September 30, 2008
I flew 1472 sm round trip from home (Mid Valley AirPark - E98) to Beatrice, NE (BIE) for the Quickie/Dragonfly Tandem Wing Fly-in. Total time for the trip was 12.3 hours. Route going to was E98 (Mid Valley) - LVS (Los Vegas, NM) - LHX (La Junta, CO - fuel) - GGF (Grant, NE - visit friends) - IML (Imperial, NE - visit friends) - MCK (McCook, NE - fuel) - BIE (Beatrice, NE). Return was BIE - HQG (Hogaton, KS - fuel) - E98. I didn't get much help from tailwinds during the entire trip - a little on the out leg, small headwind on the return leg. The longest legs were about 2.5 hours which I've found to be my personal maximum range (small bladder capacity...). This "out" trip and flying whilst there was 7 hours and 33 gals (which was 4.7 gph, 25 mpg) and 8 takeoffs/landings which included giving a couple of rides and a little "demonstration" flying.

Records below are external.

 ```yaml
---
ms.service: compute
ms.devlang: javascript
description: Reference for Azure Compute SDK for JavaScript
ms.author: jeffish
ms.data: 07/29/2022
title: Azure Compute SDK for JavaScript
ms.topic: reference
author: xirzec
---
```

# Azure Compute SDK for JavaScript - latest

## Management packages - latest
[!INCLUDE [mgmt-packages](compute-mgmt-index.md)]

Return trip was total fuel used was 29 gallons. The first leg I did some testing and did not lean at all and was showing about stoichiometric on the oxygen sensor/gauge - fuel burn was just a hair over 6.6 gph. On the second leg, I went to 10,500' and leaned as normal - fuel burn was 4.8 gph (27.5 mpg). These fuel burn numbers are a bit higher than I previously thought (4.4 gph at 10k feet) and I think this is due to a combination of running at lower altitudes over the mid-west and no advantage due to tailwinds. I need to do some research on is how to fly efficiently at low altitude. I generally follow the principals presented in the book "The Logic of Flight, The Thinking Man's Way to Fly" which (basically) recommends flying at an altitude where full throttle yields the desired cruise RPM, then lean. For my plane, this is in the 10,500' to 12,500' range. When flying low (i.e. 6,000' MSL), I need to throttle back and lean. Based on higher fuel flow, I was not doing a real good job of this.
No oil used/lost, no coolant lost, ZERO maintenance anywhere along the trip.